## What you have to do
Return all the data, word for word.

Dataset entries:
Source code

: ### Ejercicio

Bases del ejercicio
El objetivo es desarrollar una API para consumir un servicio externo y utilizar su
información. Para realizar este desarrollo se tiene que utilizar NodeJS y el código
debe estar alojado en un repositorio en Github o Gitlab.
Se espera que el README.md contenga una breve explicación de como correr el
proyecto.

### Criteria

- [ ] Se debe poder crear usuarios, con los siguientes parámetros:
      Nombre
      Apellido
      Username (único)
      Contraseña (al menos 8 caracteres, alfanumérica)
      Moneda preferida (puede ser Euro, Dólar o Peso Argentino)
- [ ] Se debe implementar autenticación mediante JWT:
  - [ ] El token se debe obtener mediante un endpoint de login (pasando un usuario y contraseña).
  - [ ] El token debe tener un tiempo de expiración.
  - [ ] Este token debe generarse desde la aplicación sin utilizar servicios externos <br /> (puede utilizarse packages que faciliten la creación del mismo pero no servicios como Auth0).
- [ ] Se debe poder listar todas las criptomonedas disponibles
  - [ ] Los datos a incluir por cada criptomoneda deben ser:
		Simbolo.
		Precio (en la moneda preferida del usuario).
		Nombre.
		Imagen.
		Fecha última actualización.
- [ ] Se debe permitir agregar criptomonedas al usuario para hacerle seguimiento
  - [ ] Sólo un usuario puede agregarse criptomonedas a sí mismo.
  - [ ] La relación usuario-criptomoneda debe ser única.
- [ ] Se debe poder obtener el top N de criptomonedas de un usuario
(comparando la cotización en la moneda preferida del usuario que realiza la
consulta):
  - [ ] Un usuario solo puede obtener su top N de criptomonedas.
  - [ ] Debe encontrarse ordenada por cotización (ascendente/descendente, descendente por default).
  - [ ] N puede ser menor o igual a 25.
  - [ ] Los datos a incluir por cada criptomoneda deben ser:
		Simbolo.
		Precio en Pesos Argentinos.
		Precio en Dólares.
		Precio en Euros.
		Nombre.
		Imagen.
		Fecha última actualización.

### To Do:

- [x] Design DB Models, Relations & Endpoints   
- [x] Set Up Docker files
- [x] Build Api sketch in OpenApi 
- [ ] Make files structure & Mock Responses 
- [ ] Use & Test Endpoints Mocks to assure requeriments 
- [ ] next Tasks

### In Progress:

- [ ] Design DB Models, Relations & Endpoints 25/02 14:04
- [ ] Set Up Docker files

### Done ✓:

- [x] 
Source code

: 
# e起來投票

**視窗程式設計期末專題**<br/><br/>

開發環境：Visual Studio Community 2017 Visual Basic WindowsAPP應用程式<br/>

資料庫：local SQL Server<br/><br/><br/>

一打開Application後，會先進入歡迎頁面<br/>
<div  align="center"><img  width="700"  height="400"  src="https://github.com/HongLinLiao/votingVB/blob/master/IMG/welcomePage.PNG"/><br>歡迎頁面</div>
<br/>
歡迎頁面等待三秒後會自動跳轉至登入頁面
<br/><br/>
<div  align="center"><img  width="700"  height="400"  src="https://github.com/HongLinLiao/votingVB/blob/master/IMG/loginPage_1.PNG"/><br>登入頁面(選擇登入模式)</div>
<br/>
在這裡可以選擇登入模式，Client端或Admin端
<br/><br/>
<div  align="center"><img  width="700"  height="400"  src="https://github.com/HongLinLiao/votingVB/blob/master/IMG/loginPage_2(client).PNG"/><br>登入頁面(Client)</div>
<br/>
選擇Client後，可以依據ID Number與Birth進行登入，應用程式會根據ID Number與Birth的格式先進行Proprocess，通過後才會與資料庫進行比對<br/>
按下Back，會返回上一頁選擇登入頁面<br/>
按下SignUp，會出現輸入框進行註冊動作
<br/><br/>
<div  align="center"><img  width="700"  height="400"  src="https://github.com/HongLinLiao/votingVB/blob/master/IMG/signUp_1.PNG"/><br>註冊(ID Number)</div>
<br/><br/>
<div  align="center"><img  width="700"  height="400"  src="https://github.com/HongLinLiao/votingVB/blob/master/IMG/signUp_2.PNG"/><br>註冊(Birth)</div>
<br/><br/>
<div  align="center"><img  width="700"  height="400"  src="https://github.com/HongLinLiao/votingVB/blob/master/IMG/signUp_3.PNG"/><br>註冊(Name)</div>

## Reply to the task
Source code

: ### Ejercicio

Bases del ejercicio
El objetivo es desarrollar una API para consumir un servicio externo y utilizar su
información. Para realizar este desarrollo se tiene que utilizar NodeJS y el código
debe estar alojado en un repositorio en Github o Gitlab.
Se espera que el README.md contenga una breve explicación de como correr el
proyecto.

### Criteria

- [ ] Se debe poder crear usuarios, con los siguientes parámetros:
      Nombre
      Apellido
      Username (único)
      Contraseña (al menos 8 caracteres, alfanumérica)
      Moneda preferida (puede ser Euro, Dólar o Peso Argentino)
- [ ] Se debe implementar autenticación mediante JWT:
  - [ ] El token se debe obtener mediante un endpoint de login (pasando un usuario y contraseña).
  - [ ] El token debe tener un tiempo de expiración.
  - [ ] Este token debe generarse desde la aplicación sin utilizar servicios externos <br /> (puede utilizarse packages que faciliten la creación del mismo pero no servicios como Auth0).
- [ ] Se debe poder listar todas las criptomonedas disponibles
  - [ ] Los datos a incluir por cada criptomoneda deben ser:
		Simbolo.
		Precio (en la moneda preferida del usuario).
		Nombre.
		Imagen.
		Fecha última actualización.
- [ ] Se debe permitir agregar criptomonedas al usuario para hacerle seguimiento
  - [ ] Sólo un usuario puede agregarse criptomonedas a sí mismo.
  - [ ] La relación usuario-criptomoneda debe ser única.
- [ ] Se debe poder obtener el top N de criptomonedas de un usuario
(comparando la cotización en la moneda preferida del usuario que realiza la
consulta):
  - [ ] Un usuario solo puede obtener su top N de criptomonedas.
  - [ ] Debe encontrarse ordenada por cotización (ascendente/descendente, descendente por default).
  - [ ] N puede ser menor o igual a 25.
  - [ ] Los datos a incluir por cada criptomoneda deben ser:
		Simbolo.
		Precio en Pesos Argentinos.
		Precio en Dólares.
		Precio en Euros.
		Nombre.
		Imagen.
		Fecha última actualización.

### To Do:

- [x] Design DB Models, Relations & Endpoints   
- [x] Set Up Docker files
- [x] Build Api sketch in OpenApi 
- [ ] Make files structure & Mock Responses 
- [ ] Use & Test Endpoints Mocks to assure requeriments 
- [ ] next Tasks

### In Progress:

- [ ] Design DB Models, Relations & Endpoints 25/02 14:04
- [ ] Set Up Docker files

### Done ✓:

- [x] 
Source code

: 
# e起來投票

**視窗程式設計期末專題**<br/><br/>

開發環境：Visual Studio Community 2017 Visual Basic WindowsAPP應用程式<br/>

資料庫：local SQL Server<br/><br/><br/>

一打開Application後，會先進入歡迎頁面<br/>
<div  align="center"><img  width="700"  height="400"  src="https://github.com/HongLinLiao/votingVB/blob/master/IMG/welcomePage.PNG"/><br>歡迎頁面</div>
<br/>
歡迎頁面等待三秒後會自動跳轉至登入頁面
<br/><br/>
<div  align="center"><img  width="700"  height="400"  src="https://github.com/HongLinLiao/votingVB/blob/master/IMG/loginPage_1.PNG"/><br>登入頁面(選擇登入模式)</div>
<br/>
在這裡可以選擇登入模式，Client端或Admin端
<br/><br/>
<div  align="center"><img  width="700"  height="400"  src="https://github.com/HongLinLiao/votingVB/blob/master/IMG/loginPage_2(client).PNG"/><br>登入頁面(Client)</div>
<br/>
選擇Client後，可以依據ID Number與Birth進行登入，應用程式會根據ID Number與Birth的格式先進行Proprocess，通過後才會與資料庫進行比對<br/>
按下Back，會返回上一頁選擇登入頁面<br/>
按下SignUp，會出現輸入框進行註冊動作
<br/><br/>
<div  align="center"><img  width="700"  height="400"  src="https://github.com/HongLinLiao/votingVB/blob/master/IMG/signUp_1.PNG"/><br>註冊(ID Number)</div>
<br/><br/>
<div  align="center"><img  width="700"  height="400"  src="https://github.com/HongLinLiao/votingVB/blob/master/IMG/signUp_2.PNG"/><br>註冊(Birth)</div>
<br/><br/>
<div  align="center"><img  width="700"  height="400"  src="https://github.com/HongLinLiao/votingVB/blob/master/IMG/signUp_3.PNG"/><br>註冊(Name)</div>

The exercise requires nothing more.